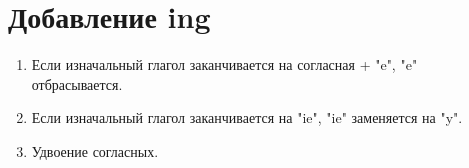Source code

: \documentclass[oneside]{book}
\begin{document}
	\section{Добавление ing}
	\begin{enumerate}
		\item Если изначальный глагол заканчивается на согласная + "e"{}, "e" отбрасывается.
		\item Если изначальный глагол заканчивается на "ie"{}, "ie" заменяется на "y".
		\item Удвоение согласных.
	\end{enumerate}
\end{document}
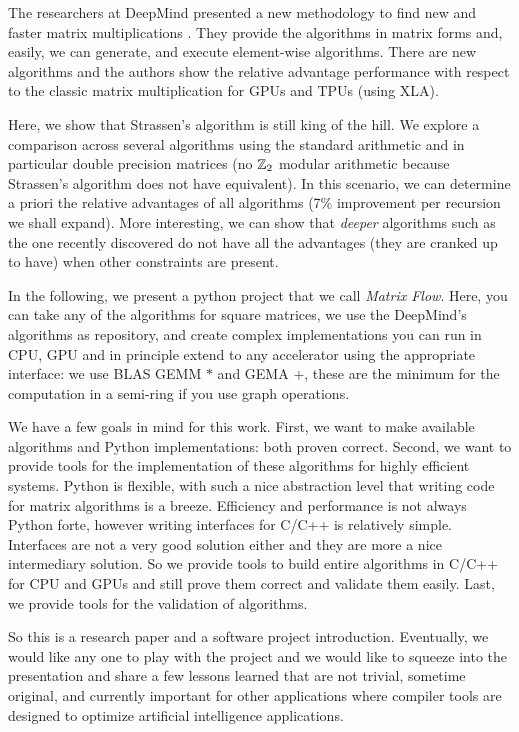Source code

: \documentclass[acmsmall]{acmart}
\begin{document}
The researchers at DeepMind presented a new methodology to find new
and faster matrix multiplications \cite{PMID:36198780}. They provide
the algorithms in matrix forms and, easily, we can generate, and
execute element-wise algorithms.  There are new algorithms and the
authors show the relative advantage performance with respect to the
classic matrix multiplication for GPUs and TPUs (using XLA).

Here, we show that Strassen's algorithm \cite{STRASSEN1969} is still
king of the hill.  We explore a comparison across several algorithms
using the standard arithmetic and in particular double precision
matrices (no $\mathbb{Z}_2$ modular arithmetic because Strassen's algorithm
does not have equivalent). In this scenario, we can determine a priori
the relative advantages of all algorithms (7\% improvement per
recursion we shall expand). More interesting, we can show that {\em
  deeper} algorithms such as the one recently discovered do not have
all the advantages (they are cranked up to have) when other
constraints are present.

In the following, we present a python project that we call {\em Matrix
  Flow}. Here, you can take any of the algorithms for square matrices,
we use the DeepMind's algorithms as repository, and create complex
implementations you can run in CPU, GPU and in principle extend to any
accelerator using the appropriate interface: we use BLAS GEMM $*$ and
GEMA $+$, these are the minimum for the computation in a semi-ring if
you use graph operations.

We have a few goals in mind for this work. First, we want to make
available algorithms and Python implementations: both proven
correct. Second, we want to provide tools for the implementation of
these algorithms for highly efficient systems. Python is flexible,
with such a nice abstraction level that writing code for matrix
algorithms is a breeze. Efficiency and performance is not always
Python forte, however writing interfaces for C/C++ is relatively
simple. Interfaces are not a very good solution either and they are
more a nice intermediary solution. So we provide tools to build entire
algorithms in C/C++ for CPU and GPUs and still prove them correct and
validate them easily. Last, we provide tools for the validation of
algorithms.

So this is a research paper and a software project
introduction. Eventually, we would like any one to play with the
project and we would like to squeeze into the presentation and share a
few lessons learned that are not trivial, sometime original, and
currently important for other applications where compiler tools are
designed to optimize artificial intelligence applications.
\end{document}
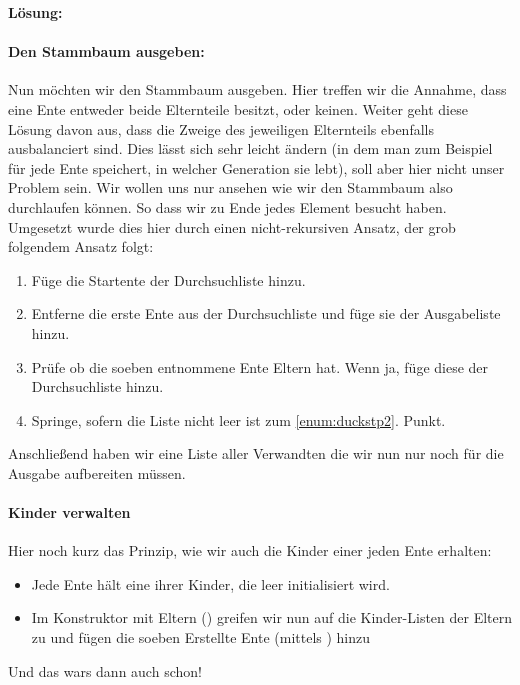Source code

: \documentclass[table]{sopra-base}
\makeatletter
\newenvironment{solution}{\null\par\noindent\textbf{\textcolor{sob@col@uulm@cs}{Lösung:}}\newline\bgroup\color{black}\slshape\ignorespaces}{\egroup}
\makeatother
\begin{document}
\begin{solution}
        \paragraph{Den Stammbaum ausgeben:}
        Nun möchten wir den Stammbaum ausgeben. Hier treffen wir die Annahme, dass eine Ente entweder beide Elternteile besitzt, oder keinen. Weiter geht diese Lösung davon aus, dass die Zweige des jeweiligen Elternteils ebenfalls ausbalanciert sind. Dies lässt sich sehr leicht ändern (in dem man zum Beispiel für jede Ente speichert, in welcher Generation sie lebt), soll aber hier nicht unser Problem sein. Wir wollen uns nur ansehen wie wir den Stammbaum  also durchlaufen können. So dass wir zu Ende jedes Element besucht haben. Umgesetzt wurde dies hier durch einen nicht-rekursiven Ansatz, der grob folgendem Ansatz folgt:
        \begin{enumerate}[nolistsep]
            \item Füge die Startente der Durchsuchliste hinzu.
            \item \label{enum:duckstp2}Entferne die erste Ente aus der Durchsuchliste und füge sie der Ausgabeliste hinzu.
            \item Prüfe ob die soeben entnommene Ente Eltern hat. Wenn ja, füge diese der Durchsuchliste hinzu.
            \item Springe, sofern die Liste nicht leer ist zum \ref{enum:duckstp2}. Punkt.
        \end{enumerate}
        Anschließend haben wir eine Liste aller Verwandten die wir nun nur noch für die Ausgabe aufbereiten müssen. 
        \paragraph{Kinder verwalten}
        Hier noch kurz das Prinzip, wie wir auch die Kinder einer jeden Ente erhalten:
        \begin{itemize}[nolistsep]
            \item Jede Ente hält eine  ihrer Kinder, die leer initialisiert wird.
            \item Im Konstruktor mit Eltern () greifen wir nun auf die Kinder-Listen der Eltern zu und fügen die soeben Erstellte Ente (mittels ) hinzu
        \end{itemize}
        Und das wars dann auch schon!
    \egroup
\end{solution}
\end{document}
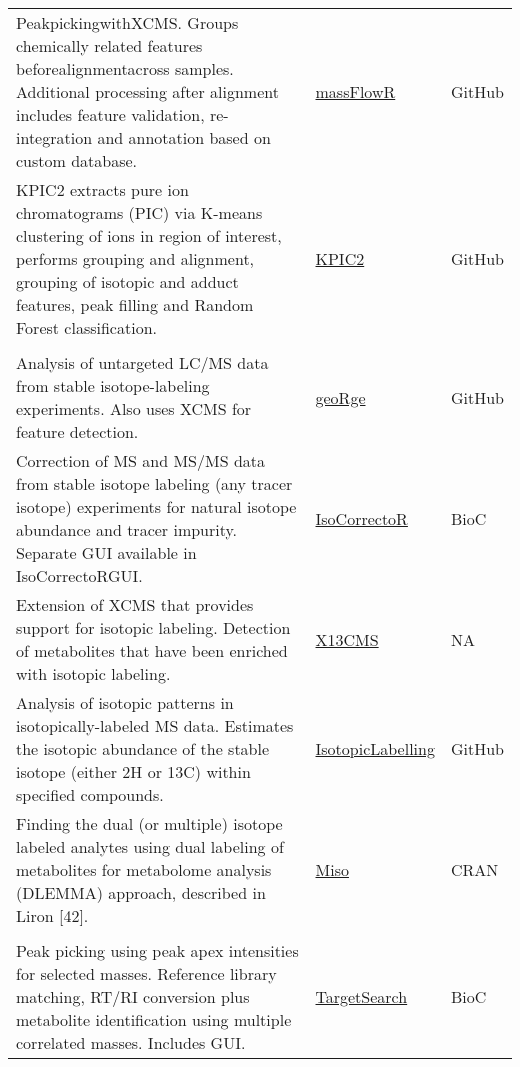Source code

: \documentclass[]{article}
\begin{document}
\begin{longtable}{>{\raggedright\arraybackslash}p{30em}>{\raggedright\arraybackslash}p{10em}>{\raggedright\arraybackslash}p{3em}}
PeakpickingwithXCMS. Groups chemically related features beforealignmentacross samples. Additional processing after alignment includes feature validation, re-integration and annotation based on custom database. & \href{https://github.com/lauzikaite/massFlowR}{massFlowR} & GitHub\\
\rowcolor{gray!6}  KPIC2 extracts pure ion chromatograms (PIC) via K-means clustering of ions in region of interest, performs grouping and alignment, grouping of isotopic and adduct features, peak filling and Random Forest classification. & \href{https://github.com/hcji/KPIC2}{KPIC2} & GitHub\\
\addlinespace[0.3em]
\multicolumn{3}{l}{\textbf{Isotope labeling using MS}}\\
Analysis of untargeted LC/MS data from stable isotope-labeling experiments. Also uses XCMS for feature detection. & \href{https://github.com/jcapelladesto/geoRge}{geoRge} & GitHub\\
\rowcolor{gray!6}  Correction of MS and MS/MS data from stable isotope labeling (any tracer isotope) experiments for natural isotope abundance and tracer impurity. Separate GUI available in IsoCorrectoRGUI. & \href{https://bioconductor.org/packages/release/bioc/html/IsoCorrectoR.html}{IsoCorrectoR} & BioC\\
Extension of XCMS that provides support for isotopic labeling. Detection of metabolites that have been enriched with isotopic labeling. & \href{http://pattilab.wustl.edu/software/x13cms/x13cms.php}{X13CMS} & NA\\
\rowcolor{gray!6}  Analysis of isotopic patterns in isotopically-labeled MS data. Estimates the isotopic abundance of the stable isotope (either 2H or 13C) within specified compounds. & \href{https://github.com/RuggeroFerrazza/IsotopicLabelling}{IsotopicLabelling} & GitHub\\
Finding the dual (or multiple) isotope labeled analytes using dual labeling of metabolites for metabolome analysis (DLEMMA) approach, described in Liron [42]. & \href{https://cran.r-project.org/web/packages/Miso}{Miso} & CRAN\\
\rowcolor{gray!6}  \addlinespace[0.3em]
\multicolumn{3}{l}{\textbf{Targeted MS}}\\
Peak picking using peak apex intensities for selected masses. Reference library matching, RT/RI conversion plus metabolite identification using multiple correlated masses. Includes GUI. & \href{http://bioconductor.org/packages/2.5/bioc/html/TargetSearch.html}{TargetSearch} & BioC\\

\end{longtable}
\end{document}
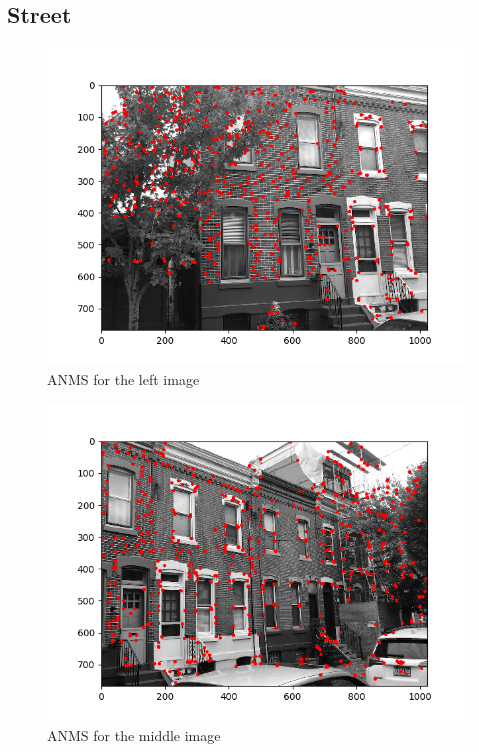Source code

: \documentclass[10pt]{article}
\begin{document}
	\subsection{Street}
		\begin{figure}[h]
			\caption{ANMS for the left image}
			\centering
			\includegraphics{img/bricksANMSleft.png}
		\end{figure}
		
		\begin{figure}[h]
			\caption{ANMS for the middle image}
			\centering
			\includegraphics{img/bricksANMSmiddle.png}
		\end{figure}
\end{document}
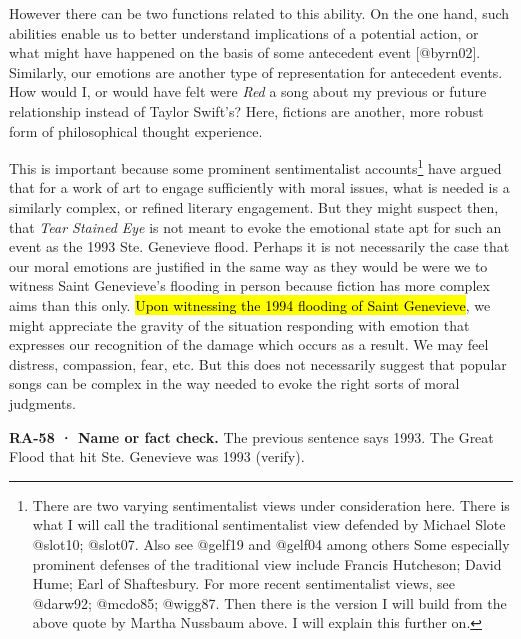 \documentclass[
  letterpaper,
  DIV=11,
  numbers=noendperiod]{scrartcl}
\theoremstyle{remark}
\begin{document}
However there can be two functions related to this ability. On the one
hand, such abilities enable us to better understand implications of a
potential action, or what might have happened on the basis of some
antecedent event {[}@byrn02{]}. Similarly, our emotions are another type
of representation for antecedent events. How would I, or would have felt
were \emph{Red} a song about my previous or future relationship instead
of Taylor Swift's? Here, fictions are another, more robust form of
philosophical thought experience.

This is important because some prominent sentimentalist
accounts\footnote{There are two varying sentimentalist views under
  consideration here. There is what I will call the traditional
  sentimentalist view defended by Michael Slote @slot10; @slot07. Also
  see @gelf19 and @gelf04 among others Some especially prominent
  defenses of the traditional view include Francis Hutcheson; David
  Hume; Earl of Shaftesbury. For more recent sentimentalist views, see
  @darw92; @mcdo85; @wigg87. Then there is the version I will build from
  the above quote by Martha Nussbaum above. I will explain this further
  on.} have argued that for a work of art to engage sufficiently with
moral issues, what is needed is a similarly complex, or refined literary
engagement. But they might suspect then, that \emph{Tear Stained Eye} is
not meant to evoke the emotional state apt for such an event as the 1993
Ste. Genevieve flood. Perhaps it is not necessarily the case that our
moral emotions are justified in the same way as they would be were we to
witness Saint Genevieve's flooding in person because fiction has more
complex aims than this only. \hl{Upon witnessing the 1994 flooding of
Saint Genevieve}, we might appreciate the gravity of the situation
responding with emotion that expresses our recognition of the damage
which occurs as a result. We may feel distress, compassion, fear, etc.
But this does not necessarily suggest that popular songs can be complex
in the way needed to evoke the right sorts of moral judgments.

\begin{tcolorbox}[enhanced jigsaw, arc=.35mm, bottomrule=.15mm, bottomtitle=1mm, breakable, colback=white, colbacktitle=quarto-callout-caution-color!10!white, colframe=quarto-callout-caution-color-frame, coltitle=black, left=2mm, leftrule=.75mm, opacityback=0, opacitybacktitle=0.6, rightrule=.15mm, title=\textcolor{quarto-callout-caution-color}{\faFire}\hspace{0.5em}{Caution}, titlerule=0mm, toprule=.15mm, toptitle=1mm]

\textbf{RA-58 · Name or fact check.} The previous sentence says 1993.
The Great Flood that hit Ste. Genevieve was 1993 (verify).

\end{tcolorbox}
\end{document}
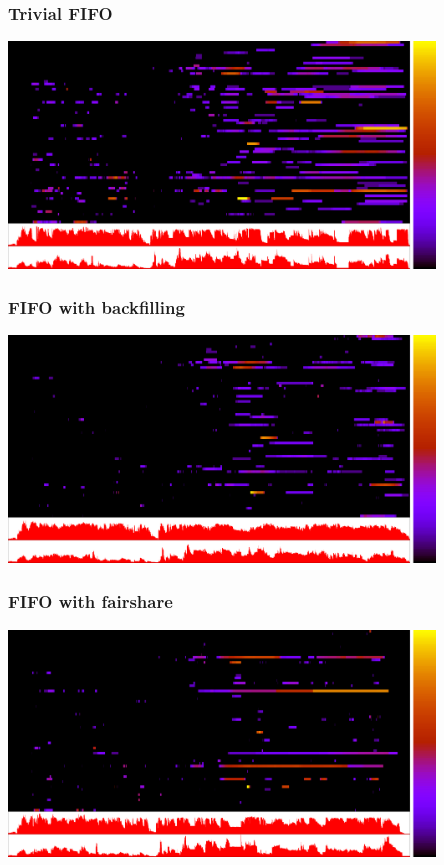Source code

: \begin{frame}
	\frametitle{Trivial FIFO}
	\begin{center}
	\includegraphics[width=0.85\textwidth]{none_fifo.png}
	\end{center}
\end{frame}

\begin{frame}
	\frametitle{FIFO with backfilling}
	\begin{center}
	\includegraphics[width=0.85\textwidth]{none_backfill.png}
	\end{center}
\end{frame}

\begin{frame}
	\frametitle{FIFO with fairshare}
	\begin{center}
	\includegraphics[width=0.85\textwidth]{max_fifo.png}
	\end{center}
\end{frame}

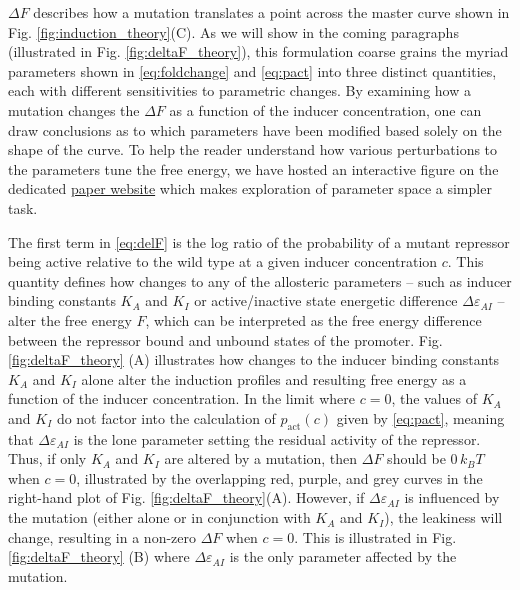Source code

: $\Delta F$ describes how a mutation translates a point across the master
curve shown in Fig. \ref{fig:induction_theory}(C). As we will show in the
coming paragraphs (illustrated in Fig.
\ref{fig:deltaF_theory}), this formulation coarse grains the myriad
parameters shown in \eqref{eq:foldchange} and \eqref{eq:pact} into three
distinct quantities, each with different sensitivities to parametric changes. By
examining how a mutation changes the $\Delta F$ as a function of the inducer
concentration, one can draw conclusions as to which parameters have been
modified based solely on the shape of the curve.
To help the reader understand how various perturbations to the parameters
tune the free energy, we have hosted an interactive figure on the dedicated  
\href{http://www.rpgroup.caltech.edu/mwc_mutants}{paper website} which makes
exploration of parameter space a simpler task.


The first term in \eqref{eq:delF} is the log ratio of the probability of a
mutant repressor being active relative to the wild type at a given inducer concentration $c$. This quantity defines how
changes to any of the allosteric parameters -- such as inducer binding
constants $K_A$ and $K_I$ or active/inactive state energetic difference
$\Delta\varepsilon_{AI}$ -- alter the free energy $F$, which can be interpreted
as the free energy difference between the
repressor bound and unbound states of the promoter. Fig.
\ref{fig:deltaF_theory} (A) illustrates how changes to the inducer binding
constants $K_A$ and $K_I$ alone alter the induction profiles and resulting
free energy as a function of the inducer concentration. In the limit where $c
= 0$, the values of $K_A$ and $K_I$ do not factor into the calculation of
$p_\text{act}(c)$ given by \eqref{eq:pact}, meaning that
$\Delta\varepsilon_{AI}$ is the lone parameter setting the residual activity
of the repressor. Thus, if only $K_A$ and $K_I$ are altered by a mutation,
then $\Delta F$ should be $0\, k_BT$ when $c = 0$, illustrated by the overlapping
red, purple, and grey curves in the right-hand plot of Fig.
\ref{fig:deltaF_theory}(A). However, if $\Delta\varepsilon_{AI}$ is
influenced by the mutation (either alone or in conjunction with $K_A$ and
$K_I$), the leakiness will change, resulting in a non-zero $\Delta F$ when
$c=0$. This is illustrated in Fig. \ref{fig:deltaF_theory} (B) where
$\Delta\varepsilon_{AI}$ is the only parameter affected by the
mutation.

--

- What is required: Using the entries above, transcribe every line from the line containing "leer initialisiert wird." through the line containing "Analysis of isotopic". Do not copy pictures.

- Result for this exercise:
            \item Jede Ente hält eine  ihrer Kinder, die leer initialisiert wird.
            \item Im Konstruktor mit Eltern () greifen wir nun auf die Kinder-Listen der Eltern zu und fügen die soeben Erstellte Ente (mittels ) hinzu
        \end{itemize}
        Und das wars dann auch schon!
    \egroup
\end{solution}
\end{document}
Source code

: \documentclass[]{article}
\begin{document}
\begin{longtable}{>{\raggedright\arraybackslash}p{30em}>{\raggedright\arraybackslash}p{10em}>{\raggedright\arraybackslash}p{3em}}
PeakpickingwithXCMS. Groups chemically related features beforealignmentacross samples. Additional processing after alignment includes feature validation, re-integration and annotation based on custom database. & \href{https://github.com/lauzikaite/massFlowR}{massFlowR} & GitHub\\
\rowcolor{gray!6}  KPIC2 extracts pure ion chromatograms (PIC) via K-means clustering of ions in region of interest, performs grouping and alignment, grouping of isotopic and adduct features, peak filling and Random Forest classification. & \href{https://github.com/hcji/KPIC2}{KPIC2} & GitHub\\
\addlinespace[0.3em]
\multicolumn{3}{l}{\textbf{Isotope labeling using MS}}\\
Analysis of untargeted LC/MS data from stable isotope-labeling experiments. Also uses XCMS for feature detection. & \href{https://github.com/jcapelladesto/geoRge}{geoRge} & GitHub\\
\rowcolor{gray!6}  Correction of MS and MS/MS data from stable isotope labeling (any tracer isotope) experiments for natural isotope abundance and tracer impurity. Separate GUI available in IsoCorrectoRGUI. & \href{https://bioconductor.org/packages/release/bioc/html/IsoCorrectoR.html}{IsoCorrectoR} & BioC\\
Extension of XCMS that provides support for isotopic labeling. Detection of metabolites that have been enriched with isotopic labeling. & \href{http://pattilab.wustl.edu/software/x13cms/x13cms.php}{X13CMS} & NA\\
\rowcolor{gray!6}  Analysis of isotopic patterns in isotopically-labeled MS data. Estimates the isotopic abundance of the stable isotope (either 2H or 13C) within specified compounds. & \href{https://github.com/RuggeroFerrazza/IsotopicLabelling}{IsotopicLabelling} & GitHub\\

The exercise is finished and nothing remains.